**Activity:**
Beginning with the line that contains "배우는 알고리즘 문제해결전략)", copy each remaining line of the data below exactly.

**Input:**
■ ■ ■ ■

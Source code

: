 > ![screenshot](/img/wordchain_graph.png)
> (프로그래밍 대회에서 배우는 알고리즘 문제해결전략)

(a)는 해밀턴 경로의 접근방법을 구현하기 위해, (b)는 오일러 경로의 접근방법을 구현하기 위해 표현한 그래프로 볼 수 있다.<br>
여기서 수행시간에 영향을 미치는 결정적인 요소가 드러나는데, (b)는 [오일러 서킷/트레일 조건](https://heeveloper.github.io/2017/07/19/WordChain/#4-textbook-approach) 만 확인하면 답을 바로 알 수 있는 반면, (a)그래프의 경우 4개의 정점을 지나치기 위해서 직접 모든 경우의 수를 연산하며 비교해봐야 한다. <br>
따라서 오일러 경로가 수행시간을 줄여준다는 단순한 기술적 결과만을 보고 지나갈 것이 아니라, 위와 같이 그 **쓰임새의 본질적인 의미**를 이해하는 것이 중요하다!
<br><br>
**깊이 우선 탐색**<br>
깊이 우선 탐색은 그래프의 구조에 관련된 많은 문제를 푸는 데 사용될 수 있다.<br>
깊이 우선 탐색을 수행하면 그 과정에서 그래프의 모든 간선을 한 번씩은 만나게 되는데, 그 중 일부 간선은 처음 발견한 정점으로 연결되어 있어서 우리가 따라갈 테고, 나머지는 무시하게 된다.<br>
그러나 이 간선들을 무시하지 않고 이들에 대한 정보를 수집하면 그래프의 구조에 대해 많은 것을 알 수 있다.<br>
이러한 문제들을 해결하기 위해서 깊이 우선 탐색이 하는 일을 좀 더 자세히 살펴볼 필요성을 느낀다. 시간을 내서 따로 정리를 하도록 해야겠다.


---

■ ■ ■ ■

**Result:**
> (프로그래밍 대회에서 배우는 알고리즘 문제해결전략)

(a)는 해밀턴 경로의 접근방법을 구현하기 위해, (b)는 오일러 경로의 접근방법을 구현하기 위해 표현한 그래프로 볼 수 있다.<br>
여기서 수행시간에 영향을 미치는 결정적인 요소가 드러나는데, (b)는 [오일러 서킷/트레일 조건](https://heeveloper.github.io/2017/07/19/WordChain/#4-textbook-approach) 만 확인하면 답을 바로 알 수 있는 반면, (a)그래프의 경우 4개의 정점을 지나치기 위해서 직접 모든 경우의 수를 연산하며 비교해봐야 한다. <br>
따라서 오일러 경로가 수행시간을 줄여준다는 단순한 기술적 결과만을 보고 지나갈 것이 아니라, 위와 같이 그 **쓰임새의 본질적인 의미**를 이해하는 것이 중요하다!
<br><br>
**깊이 우선 탐색**<br>
깊이 우선 탐색은 그래프의 구조에 관련된 많은 문제를 푸는 데 사용될 수 있다.<br>
깊이 우선 탐색을 수행하면 그 과정에서 그래프의 모든 간선을 한 번씩은 만나게 되는데, 그 중 일부 간선은 처음 발견한 정점으로 연결되어 있어서 우리가 따라갈 테고, 나머지는 무시하게 된다.<br>
그러나 이 간선들을 무시하지 않고 이들에 대한 정보를 수집하면 그래프의 구조에 대해 많은 것을 알 수 있다.<br>
이러한 문제들을 해결하기 위해서 깊이 우선 탐색이 하는 일을 좀 더 자세히 살펴볼 필요성을 느낀다. 시간을 내서 따로 정리를 하도록 해야겠다.


---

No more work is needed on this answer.